Host Tissues and Metabolic Products as Ultraviolet Screens for the Gypsy Moth (Lepidoptera: Lymantriidae) Nucleopolyhedrosis Virus 1

Abstract

The addition of tissue extracts from first to fourth stage Lymantria dispar (L.) larvae resulted in a 2-fold increase in virus-caused mortality, after exposure to ultraviolet (UV) radiation. The addition of extracts from fifth-stage male or fifth- and sixth-stage female larvae had little effect upon virus stability. Both male and female prepupal extracts acted as UV screens. Male and female pupal extracts had some protective activity, but were not as effective as those from prepupae. The addition of adult female extract was ineffective, while the adult male extract was the most effective UV screen. The addition of fecal filtrates enhanced viral stability to radiation and the effect was concentration dependent. For example, a 1% filtrate enhanced stability by a factor of 1.23, and a 5% filtrate by a factor of 2.45. The addition of a 20% filtrate enhanced persistence by a factor of 3.66 (=70% viruscaused larval mortality). Various compounds involved in purine catabolism were examined as UV screens.
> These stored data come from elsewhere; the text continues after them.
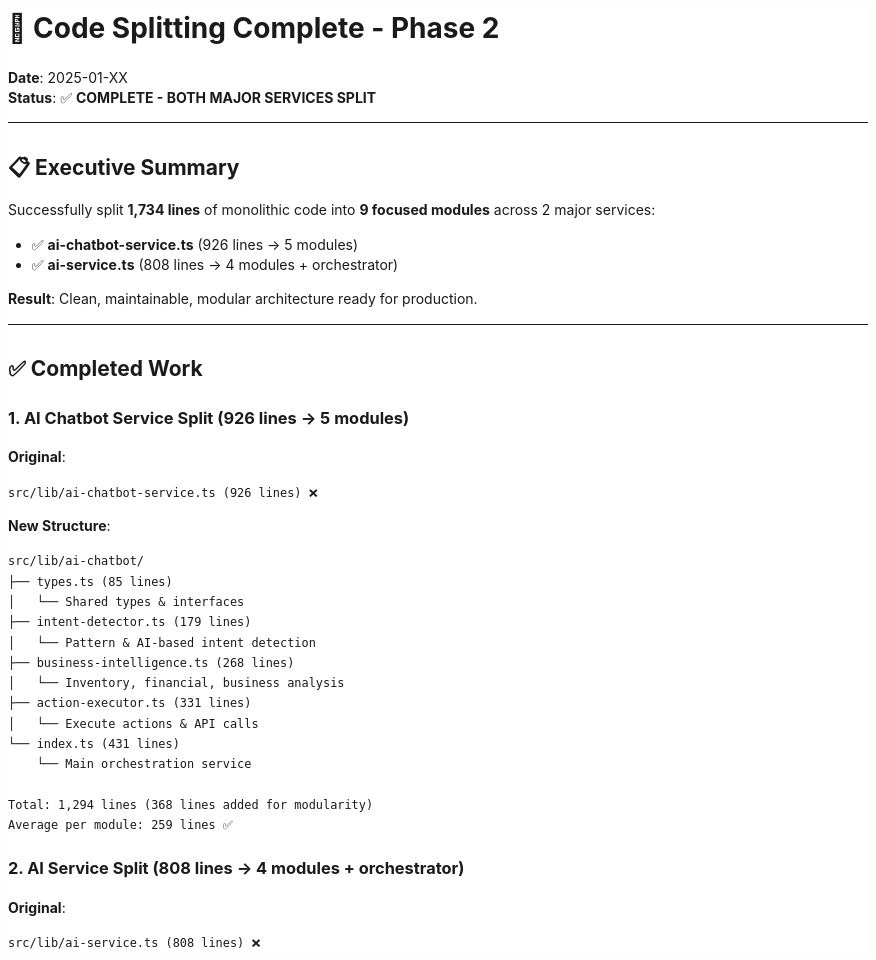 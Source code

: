# 🎉 Code Splitting Complete - Phase 2

**Date**: 2025-01-XX  
**Status**: ✅ **COMPLETE - BOTH MAJOR SERVICES SPLIT**

---

## 📋 Executive Summary

Successfully split **1,734 lines** of monolithic code into **9 focused modules** across 2 major services:
- ✅ **ai-chatbot-service.ts** (926 lines → 5 modules)
- ✅ **ai-service.ts** (808 lines → 4 modules + orchestrator)

**Result**: Clean, maintainable, modular architecture ready for production.

---

## ✅ Completed Work

### 1. AI Chatbot Service Split (926 lines → 5 modules)

**Original**:
```
src/lib/ai-chatbot-service.ts (926 lines) ❌
```

**New Structure**:
```
src/lib/ai-chatbot/
├── types.ts (85 lines)
│   └── Shared types & interfaces
├── intent-detector.ts (179 lines)
│   └── Pattern & AI-based intent detection
├── business-intelligence.ts (268 lines)
│   └── Inventory, financial, business analysis
├── action-executor.ts (331 lines)
│   └── Execute actions & API calls
└── index.ts (431 lines)
    └── Main orchestration service

Total: 1,294 lines (368 lines added for modularity)
Average per module: 259 lines ✅
```

### 2. AI Service Split (808 lines → 4 modules + orchestrator)

**Original**:
```
src/lib/ai-service.ts (808 lines) ❌
```
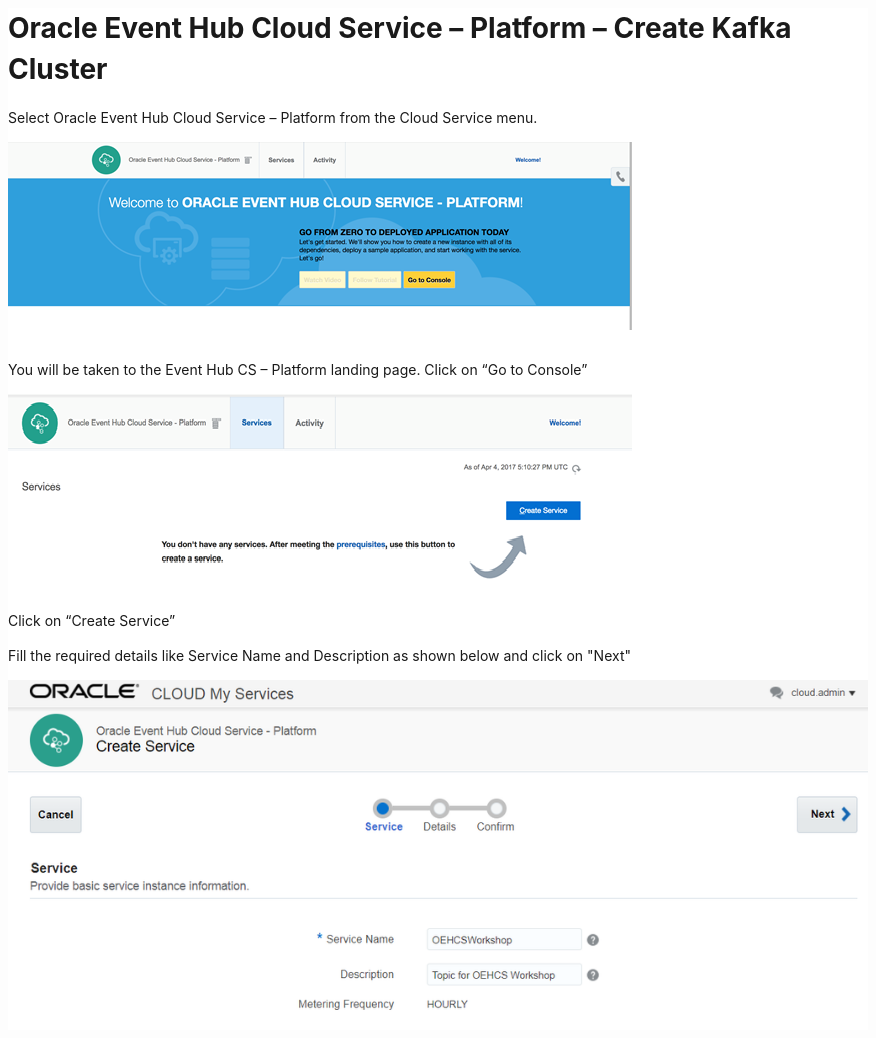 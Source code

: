 # Oracle Event Hub Cloud Service – Platform – Create Kafka Cluster

Select Oracle Event Hub Cloud Service – Platform from the Cloud Service menu.

![](images/300/kafkaCluster3.png)

You will be taken to the Event Hub CS – Platform landing page. Click on “Go to Console”

![](images/300/kafkaCluster2.png)

Click on “Create Service”

Fill the required details like Service Name and Description as shown below and click on "Next"

![](images/300/KafkaCluster4.png)
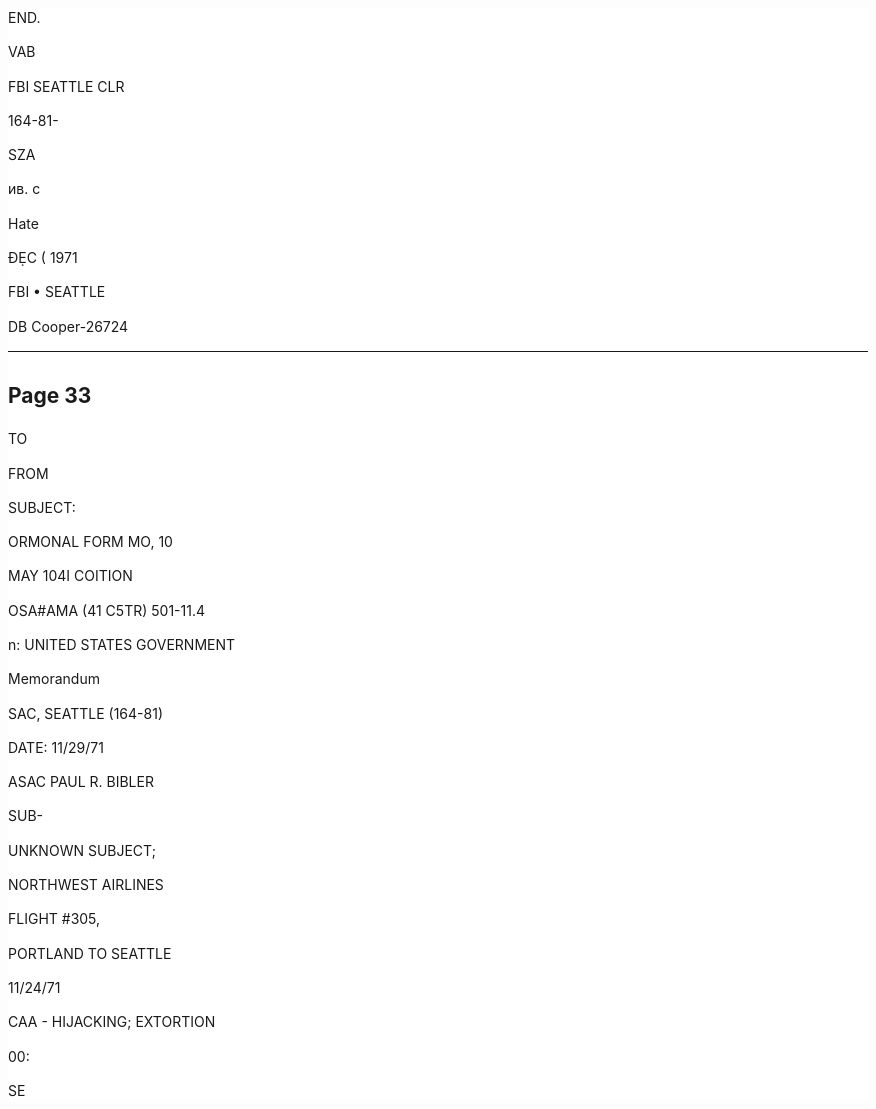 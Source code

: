 END.

VAB

FBI SEATTLE CLR

164-81-

SZA

ив. с

Hate

ĐẸC ( 1971

FBI • SEATTLE

DB Cooper-26724

---

## Page 33

TO

FROM

SUBJECT:

ORMONAL FORM MO, 10

MAY 104I COITION

OSA#AMA (41 C5TR) 501-11.4

n: UNITED STATES GOVERNMENT

Memorandum

SAC, SEATTLE (164-81)

DATE: 11/29/71

ASAC PAUL R. BIBLER

SUB-

UNKNOWN SUBJECT;

NORTHWEST AIRLINES

FLIGHT #305,

PORTLAND TO SEATTLE

11/24/71

CAA - HIJACKING; EXTORTION

00:

SE
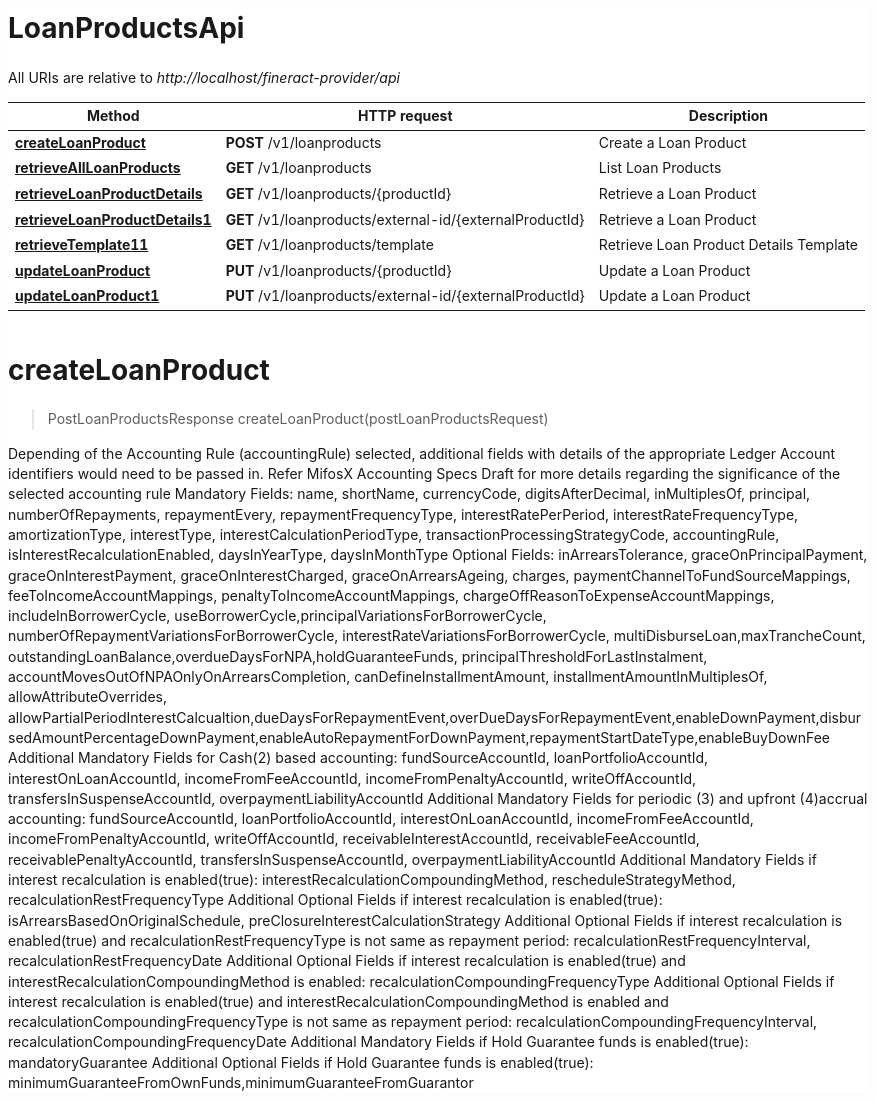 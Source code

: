 # LoanProductsApi

All URIs are relative to *http://localhost/fineract-provider/api*

|Method | HTTP request | Description|
|------------- | ------------- | -------------|
|[**createLoanProduct**](#createloanproduct) | **POST** /v1/loanproducts | Create a Loan Product|
|[**retrieveAllLoanProducts**](#retrieveallloanproducts) | **GET** /v1/loanproducts | List Loan Products|
|[**retrieveLoanProductDetails**](#retrieveloanproductdetails) | **GET** /v1/loanproducts/{productId} | Retrieve a Loan Product|
|[**retrieveLoanProductDetails1**](#retrieveloanproductdetails1) | **GET** /v1/loanproducts/external-id/{externalProductId} | Retrieve a Loan Product|
|[**retrieveTemplate11**](#retrievetemplate11) | **GET** /v1/loanproducts/template | Retrieve Loan Product Details Template|
|[**updateLoanProduct**](#updateloanproduct) | **PUT** /v1/loanproducts/{productId} | Update a Loan Product|
|[**updateLoanProduct1**](#updateloanproduct1) | **PUT** /v1/loanproducts/external-id/{externalProductId} | Update a Loan Product|

# **createLoanProduct**
> PostLoanProductsResponse createLoanProduct(postLoanProductsRequest)

Depending of the Accounting Rule (accountingRule) selected, additional fields with details of the appropriate Ledger Account identifiers would need to be passed in.  Refer MifosX Accounting Specs Draft for more details regarding the significance of the selected accounting rule  Mandatory Fields: name, shortName, currencyCode, digitsAfterDecimal, inMultiplesOf, principal, numberOfRepayments, repaymentEvery, repaymentFrequencyType, interestRatePerPeriod, interestRateFrequencyType, amortizationType, interestType, interestCalculationPeriodType, transactionProcessingStrategyCode, accountingRule, isInterestRecalculationEnabled, daysInYearType, daysInMonthType  Optional Fields: inArrearsTolerance, graceOnPrincipalPayment, graceOnInterestPayment, graceOnInterestCharged, graceOnArrearsAgeing, charges, paymentChannelToFundSourceMappings, feeToIncomeAccountMappings, penaltyToIncomeAccountMappings, chargeOffReasonToExpenseAccountMappings, includeInBorrowerCycle, useBorrowerCycle,principalVariationsForBorrowerCycle, numberOfRepaymentVariationsForBorrowerCycle, interestRateVariationsForBorrowerCycle, multiDisburseLoan,maxTrancheCount, outstandingLoanBalance,overdueDaysForNPA,holdGuaranteeFunds, principalThresholdForLastInstalment, accountMovesOutOfNPAOnlyOnArrearsCompletion, canDefineInstallmentAmount, installmentAmountInMultiplesOf, allowAttributeOverrides, allowPartialPeriodInterestCalcualtion,dueDaysForRepaymentEvent,overDueDaysForRepaymentEvent,enableDownPayment,disbursedAmountPercentageDownPayment,enableAutoRepaymentForDownPayment,repaymentStartDateType,enableBuyDownFee  Additional Mandatory Fields for Cash(2) based accounting: fundSourceAccountId, loanPortfolioAccountId, interestOnLoanAccountId, incomeFromFeeAccountId, incomeFromPenaltyAccountId, writeOffAccountId, transfersInSuspenseAccountId, overpaymentLiabilityAccountId  Additional Mandatory Fields for periodic (3) and upfront (4)accrual accounting: fundSourceAccountId, loanPortfolioAccountId, interestOnLoanAccountId, incomeFromFeeAccountId, incomeFromPenaltyAccountId, writeOffAccountId, receivableInterestAccountId, receivableFeeAccountId, receivablePenaltyAccountId, transfersInSuspenseAccountId, overpaymentLiabilityAccountId  Additional Mandatory Fields if interest recalculation is enabled(true): interestRecalculationCompoundingMethod, rescheduleStrategyMethod, recalculationRestFrequencyType  Additional Optional Fields if interest recalculation is enabled(true): isArrearsBasedOnOriginalSchedule, preClosureInterestCalculationStrategy  Additional Optional Fields if interest recalculation is enabled(true) and recalculationRestFrequencyType is not same as repayment period: recalculationRestFrequencyInterval, recalculationRestFrequencyDate  Additional Optional Fields if interest recalculation is enabled(true) and interestRecalculationCompoundingMethod is enabled: recalculationCompoundingFrequencyType  Additional Optional Fields if interest recalculation is enabled(true) and interestRecalculationCompoundingMethod is enabled and recalculationCompoundingFrequencyType is not same as repayment period: recalculationCompoundingFrequencyInterval, recalculationCompoundingFrequencyDate  Additional Mandatory Fields if Hold Guarantee funds is enabled(true): mandatoryGuarantee  Additional Optional Fields if Hold Guarantee funds is enabled(true): minimumGuaranteeFromOwnFunds,minimumGuaranteeFromGuarantor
At a 1% concentration, hypoxanthine, urea, and xanthine were ineffective, while allantoin and uric acid had some activity. Adenine and guanine were effective protectants of the virus. In a subsequent test, uric acid was effective at concentrations ranging from 1 to 10%. The addition of 10% uric acid to the gypsy moth nucleopolyhedrosis virus (NPV) enhanced viral stability by 3.58-fold (=ca. 81% NPV-caused mortality).